Task inputs:
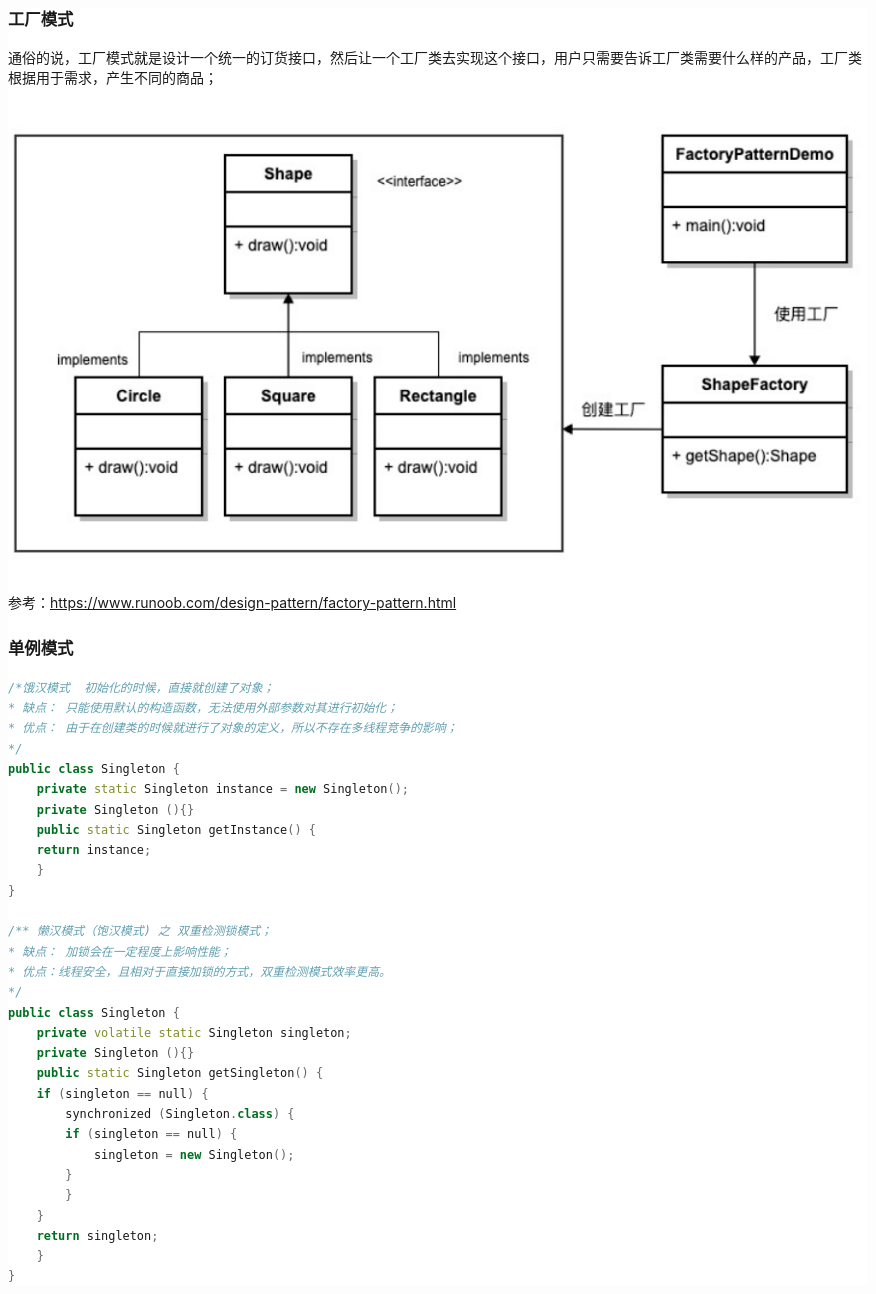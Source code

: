 ### 工厂模式

通俗的说，工厂模式就是设计一个统一的订货接口，然后让一个工厂类去实现这个接口，用户只需要告诉工厂类需要什么样的产品，工厂类根据用于需求，产生不同的商品；

![image-20210716160717690](typora_image/image-20210716160717690.png)

参考：https://www.runoob.com/design-pattern/factory-pattern.html

### 单例模式

```cpp
/*饿汉模式  初始化的时候，直接就创建了对象；
* 缺点： 只能使用默认的构造函数，无法使用外部参数对其进行初始化；
* 优点： 由于在创建类的时候就进行了对象的定义，所以不存在多线程竞争的影响；
*/
public class Singleton {  
    private static Singleton instance = new Singleton();  
    private Singleton (){}  
    public static Singleton getInstance() {  
    return instance;  
    }  
}

/** 懒汉模式（饱汉模式) 之 双重检测锁模式；
* 缺点： 加锁会在一定程度上影响性能；
* 优点：线程安全，且相对于直接加锁的方式，双重检测模式效率更高。
*/
public class Singleton {  
    private volatile static Singleton singleton;  
    private Singleton (){}  
    public static Singleton getSingleton() {  
    if (singleton == null) {  
        synchronized (Singleton.class) {  
        if (singleton == null) {  
            singleton = new Singleton();  
        }  
        }  
    }  
    return singleton;  
    }  
}
```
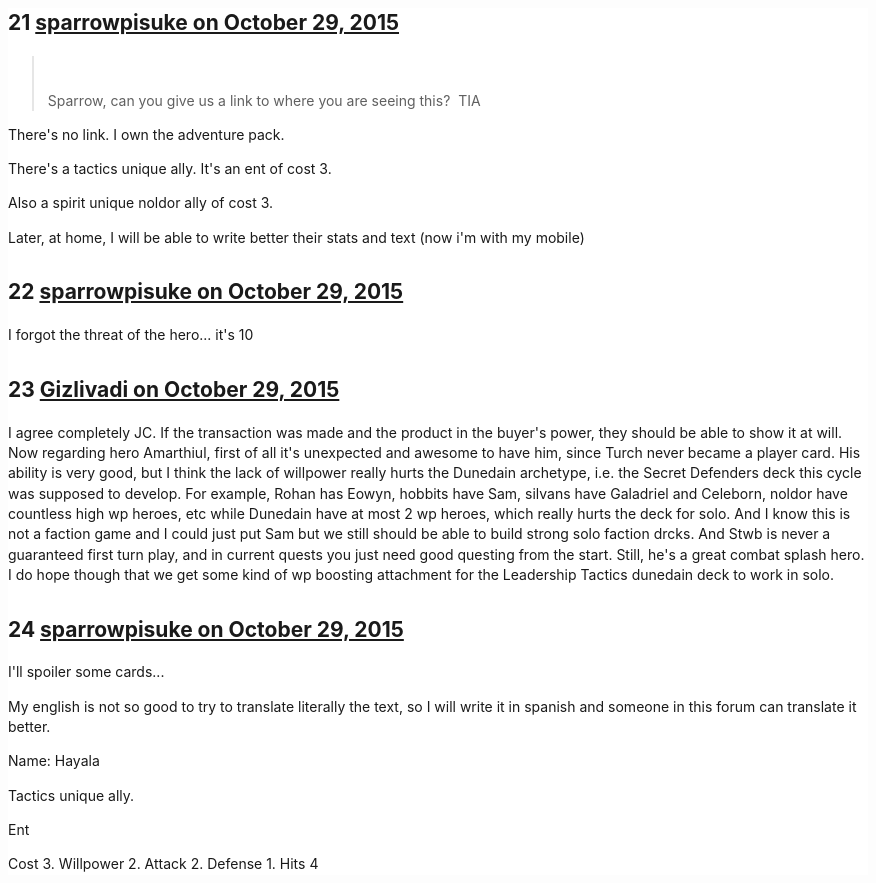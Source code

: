 ## 21 [sparrowpisuke on October 29, 2015](https://community.fantasyflightgames.com/topic/192169-carn-dum-is-shipping/?do=findComment&comment=1870126)

>  
> 
> Sparrow, can you give us a link to where you are seeing this?  TIA

There's no link. I own the adventure pack.

There's a tactics unique ally. It's an ent of cost 3.

Also a spirit unique noldor ally of cost 3.

Later, at home, I will be able to write better their stats and text (now i'm with my mobile)

## 22 [sparrowpisuke on October 29, 2015](https://community.fantasyflightgames.com/topic/192169-carn-dum-is-shipping/?do=findComment&comment=1870135)

I forgot the threat of the hero... it's 10

## 23 [Gizlivadi on October 29, 2015](https://community.fantasyflightgames.com/topic/192169-carn-dum-is-shipping/?do=findComment&comment=1870145)

I agree completely JC. If the transaction was made and the product in the buyer's power, they should be able to show it at will. Now regarding hero Amarthiul, first of all it's unexpected and awesome to have him, since Turch never became a player card. His ability is very good, but I think the lack of willpower really hurts the Dunedain archetype, i.e. the Secret Defenders deck this cycle was supposed to develop. For example, Rohan has Eowyn, hobbits have Sam, silvans have Galadriel and Celeborn, noldor have countless high wp heroes, etc while Dunedain have at most 2 wp heroes, which really hurts the deck for solo. And I know this is not a faction game and I could just put Sam but we still should be able to build strong solo faction drcks. And Stwb is never a guaranteed first turn play, and in current quests you just need good questing from the start. Still, he's a great combat splash hero. I do hope though that we get some kind of wp boosting attachment for the Leadership Tactics dunedain deck to work in solo.

## 24 [sparrowpisuke on October 29, 2015](https://community.fantasyflightgames.com/topic/192169-carn-dum-is-shipping/?do=findComment&comment=1870198)

I'll spoiler some cards...

My english is not so good to try to translate literally the text, so I will write it in spanish and someone in this forum can translate it better.

Name: Hayala

Tactics unique ally.

Ent

Cost 3. Willpower 2. Attack 2. Defense 1. Hits 4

Task goal: Set down the data above exactly as written. Omit the pictures.

Answer box:
Source code

: ### 工厂模式

通俗的说，工厂模式就是设计一个统一的订货接口，然后让一个工厂类去实现这个接口，用户只需要告诉工厂类需要什么样的产品，工厂类根据用于需求，产生不同的商品；

![image-20210716160717690](typora_image/image-20210716160717690.png)

参考：https://www.runoob.com/design-pattern/factory-pattern.html

### 单例模式

```cpp
/*饿汉模式  初始化的时候，直接就创建了对象；
* 缺点： 只能使用默认的构造函数，无法使用外部参数对其进行初始化；
* 优点： 由于在创建类的时候就进行了对象的定义，所以不存在多线程竞争的影响；
*/
public class Singleton {  
    private static Singleton instance = new Singleton();  
    private Singleton (){}  
    public static Singleton getInstance() {  
    return instance;  
    }  
}

/** 懒汉模式（饱汉模式) 之 双重检测锁模式；
* 缺点： 加锁会在一定程度上影响性能；
* 优点：线程安全，且相对于直接加锁的方式，双重检测模式效率更高。
*/
public class Singleton {  
    private volatile static Singleton singleton;  
    private Singleton (){}  
    public static Singleton getSingleton() {  
    if (singleton == null) {  
        synchronized (Singleton.class) {  
        if (singleton == null) {  
            singleton = new Singleton();  
        }  
        }  
    }  
    return singleton;  
    }  
}
```
Source code

: ## 21 [sparrowpisuke on October 29, 2015](https://community.fantasyflightgames.com/topic/192169-carn-dum-is-shipping/?do=findComment&comment=1870126)

>  
> 
> Sparrow, can you give us a link to where you are seeing this?  TIA

There's no link. I own the adventure pack.

There's a tactics unique ally. It's an ent of cost 3.

Also a spirit unique noldor ally of cost 3.

Later, at home, I will be able to write better their stats and text (now i'm with my mobile)

## 22 [sparrowpisuke on October 29, 2015](https://community.fantasyflightgames.com/topic/192169-carn-dum-is-shipping/?do=findComment&comment=1870135)

I forgot the threat of the hero... it's 10

## 23 [Gizlivadi on October 29, 2015](https://community.fantasyflightgames.com/topic/192169-carn-dum-is-shipping/?do=findComment&comment=1870145)

I agree completely JC. If the transaction was made and the product in the buyer's power, they should be able to show it at will. Now regarding hero Amarthiul, first of all it's unexpected and awesome to have him, since Turch never became a player card. His ability is very good, but I think the lack of willpower really hurts the Dunedain archetype, i.e. the Secret Defenders deck this cycle was supposed to develop. For example, Rohan has Eowyn, hobbits have Sam, silvans have Galadriel and Celeborn, noldor have countless high wp heroes, etc while Dunedain have at most 2 wp heroes, which really hurts the deck for solo. And I know this is not a faction game and I could just put Sam but we still should be able to build strong solo faction drcks. And Stwb is never a guaranteed first turn play, and in current quests you just need good questing from the start. Still, he's a great combat splash hero. I do hope though that we get some kind of wp boosting attachment for the Leadership Tactics dunedain deck to work in solo.

## 24 [sparrowpisuke on October 29, 2015](https://community.fantasyflightgames.com/topic/192169-carn-dum-is-shipping/?do=findComment&comment=1870198)

I'll spoiler some cards...

My english is not so good to try to translate literally the text, so I will write it in spanish and someone in this forum can translate it better.

Name: Hayala

Tactics unique ally.

Ent

Cost 3. Willpower 2. Attack 2. Defense 1. Hits 4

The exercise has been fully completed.